Ontology - Fracta

The Reading Garden ontology is a small, opinionated slice of the knowledge graph — eight node types and nine edges — designed for one job: turn raw highlights into atomic, queryable, idempotently-publishable Concept pages plus the navigable evidence around them (the Sources and Highlights they came from), without forcing every reader to commit to a single PKM methodology. Since v0.5.2 the published artefact is a three-database mirror in Notion (Sources / Highlights / Concepts, linked via RELATION columns), not a flat dump of Concept pages — see the “Publishing layer” section below. The slice lives at internal/schema/embedfs/graph-schema/knowledge-garden/ in the fracta repo (see internal/schema/embedfs/graph-schema/knowledge-garden for the loader-validated source of truth) and is resolved at runtime as embed://graph-schema/knowledge-garden. It plugs into the broader fracta schema via the core/DomainSource cross-family edge, so Reading Garden nodes show up in the same 4-tier resolution chain (DomainSource -> DataStore -> MCPServer -> MCPTool) as every other family.

The shape

Every later section reads against this diagram. The two anchor node types are Highlight (the raw unit of capture) and Concept (the atomic, publishable unit of distilled thought). Everything else exists to connect those two through the CODE flow (Capture -> Organize -> Distill -> Express).

Layers

The schema family follows fracta’s two-layer convention:

Universal layer (nodes/): one node — Topic. Universal nodes are user-curated and re-used across particulars.
Particular layer (particulars/): seven nodes — Highlight, Document, Concept, Entity, Claim, Question, Publication. Particulars are discovered by strategies and tied to a writer-of-record.

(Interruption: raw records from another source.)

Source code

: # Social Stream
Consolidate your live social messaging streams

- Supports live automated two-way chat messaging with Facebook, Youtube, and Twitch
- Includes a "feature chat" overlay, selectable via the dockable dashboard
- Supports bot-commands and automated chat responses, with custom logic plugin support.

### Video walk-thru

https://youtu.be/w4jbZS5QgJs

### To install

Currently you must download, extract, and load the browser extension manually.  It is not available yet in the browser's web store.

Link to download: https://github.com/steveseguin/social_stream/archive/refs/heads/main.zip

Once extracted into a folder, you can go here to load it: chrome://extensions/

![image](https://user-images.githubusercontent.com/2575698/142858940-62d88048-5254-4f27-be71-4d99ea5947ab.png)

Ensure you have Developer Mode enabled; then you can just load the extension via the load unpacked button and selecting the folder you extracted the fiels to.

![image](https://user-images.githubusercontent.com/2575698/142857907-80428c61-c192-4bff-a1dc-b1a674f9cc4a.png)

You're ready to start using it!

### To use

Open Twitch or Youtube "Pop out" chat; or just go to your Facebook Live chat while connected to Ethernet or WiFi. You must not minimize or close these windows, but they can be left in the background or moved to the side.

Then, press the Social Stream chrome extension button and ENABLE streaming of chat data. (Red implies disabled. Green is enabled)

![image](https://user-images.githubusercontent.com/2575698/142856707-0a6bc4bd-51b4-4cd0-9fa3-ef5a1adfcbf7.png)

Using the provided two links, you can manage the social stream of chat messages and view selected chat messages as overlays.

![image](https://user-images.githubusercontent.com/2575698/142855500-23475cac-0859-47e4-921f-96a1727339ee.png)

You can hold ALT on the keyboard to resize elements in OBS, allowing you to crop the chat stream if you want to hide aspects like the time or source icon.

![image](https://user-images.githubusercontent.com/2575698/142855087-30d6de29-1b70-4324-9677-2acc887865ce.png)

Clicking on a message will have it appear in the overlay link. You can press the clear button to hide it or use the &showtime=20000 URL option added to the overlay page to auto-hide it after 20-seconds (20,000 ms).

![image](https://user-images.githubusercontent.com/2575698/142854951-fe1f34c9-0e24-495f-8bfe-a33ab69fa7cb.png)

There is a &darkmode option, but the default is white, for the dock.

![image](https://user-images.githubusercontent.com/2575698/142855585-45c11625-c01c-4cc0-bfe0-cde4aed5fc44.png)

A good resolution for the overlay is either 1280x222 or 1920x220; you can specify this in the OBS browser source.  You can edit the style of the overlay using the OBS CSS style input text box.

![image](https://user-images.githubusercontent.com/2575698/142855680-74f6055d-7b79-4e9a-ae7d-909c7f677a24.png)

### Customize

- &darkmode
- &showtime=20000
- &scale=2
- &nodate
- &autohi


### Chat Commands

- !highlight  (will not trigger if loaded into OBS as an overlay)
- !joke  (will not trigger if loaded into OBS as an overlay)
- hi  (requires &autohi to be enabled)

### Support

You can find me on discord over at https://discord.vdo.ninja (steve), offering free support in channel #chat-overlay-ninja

The loader enforces layer membership; you cannot register a particular node under nodes/.

Nodes

Topic

A user-curated theme that groups Concepts and Questions. The only scaffold-authority node in this family — populated by the user (or a future curation strategy), never by the ingest pipeline.

Property	Type	Required	Source	Description
`name`	string	yes	user	Unique identifier — the topic name.
`description`	string	no	user	One-line description of the theme.

Highlight

A single highlight pulled from a source — typically a Kindle/article highlight in Readwise. The atomic unit of capture.

Property	Type	Required	Source	Description
`id`	string	yes	`readwise_list_highlights`	Stable identifier, prefixed `readwise:<id>`.
`text`	string	yes	`readwise_list_highlights`	The highlight body.
`note`	string	no	`readwise_list_highlights`	The Readwise highlight-note field (your own annotation, if any). Extractors scan this too.
`book_id`	string	no	`readwise_list_highlights`	Foreign key to the source `Document`.
`location`	string	no	`readwise_list_highlights`	Position in the source (page, percent, timestamp).
`tags`	string	no	`readwise_list_highlights`	Comma-joined Readwise tags.
`highlighted_at`	string	no	`readwise_list_highlights`	ISO-8601 timestamp of the original highlight.
`captured_at`	string	yes	`highlight_distill`	ISO-8601 timestamp of when fracta ingested it.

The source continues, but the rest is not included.